==== Record set

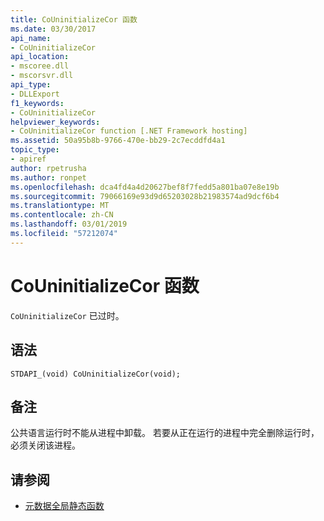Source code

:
 ```yaml
---
title: CoUninitializeCor 函数
ms.date: 03/30/2017
api_name:
- CoUninitializeCor
api_location:
- mscoree.dll
- mscorsvr.dll
api_type:
- DLLExport
f1_keywords:
- CoUninitializeCor
helpviewer_keywords:
- CoUninitializeCor function [.NET Framework hosting]
ms.assetid: 50a95b8b-9766-470e-bb29-2c7ecddfd4a1
topic_type:
- apiref
author: rpetrusha
ms.author: ronpet
ms.openlocfilehash: dca4fd4a4d20627bef8f7fedd5a801ba07e8e19b
ms.sourcegitcommit: 79066169e93d9d65203028b21983574ad9dcf6b4
ms.translationtype: MT
ms.contentlocale: zh-CN
ms.lasthandoff: 03/01/2019
ms.locfileid: "57212074"
---
```

# <a name="couninitializecor-function"></a>CoUninitializeCor 函数
`CoUninitializeCor` 已过时。  
  
## <a name="syntax"></a>语法  
  
```  
STDAPI_(void) CoUninitializeCor(void);  
```  
  
## <a name="remarks"></a>备注  
 公共语言运行时不能从进程中卸载。 若要从正在运行的进程中完全删除运行时，必须关闭该进程。  
  
## <a name="see-also"></a>请参阅
- [元数据全局静态函数](../../../../docs/framework/unmanaged-api/metadata/metadata-global-static-functions.md)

========

Problem
A precise repetition of every entry, free of pictures, is the expected answer.

Solution to this exercise
Source code

:
 ```yaml
---
title: CoUninitializeCor 函数
ms.date: 03/30/2017
api_name:
- CoUninitializeCor
api_location:
- mscoree.dll
- mscorsvr.dll
api_type:
- DLLExport
f1_keywords:
- CoUninitializeCor
helpviewer_keywords:
- CoUninitializeCor function [.NET Framework hosting]
ms.assetid: 50a95b8b-9766-470e-bb29-2c7ecddfd4a1
topic_type:
- apiref
author: rpetrusha
ms.author: ronpet
ms.openlocfilehash: dca4fd4a4d20627bef8f7fedd5a801ba07e8e19b
ms.sourcegitcommit: 79066169e93d9d65203028b21983574ad9dcf6b4
ms.translationtype: MT
ms.contentlocale: zh-CN
ms.lasthandoff: 03/01/2019
ms.locfileid: "57212074"
---
```

# <a name="couninitializecor-function"></a>CoUninitializeCor 函数
`CoUninitializeCor` 已过时。  
  
## <a name="syntax"></a>语法  
  
```  
STDAPI_(void) CoUninitializeCor(void);  
```  
  
## <a name="remarks"></a>备注  
 公共语言运行时不能从进程中卸载。 若要从正在运行的进程中完全删除运行时，必须关闭该进程。  
  
## <a name="see-also"></a>请参阅
- [元数据全局静态函数](../../../../docs/framework/unmanaged-api/metadata/metadata-global-static-functions.md)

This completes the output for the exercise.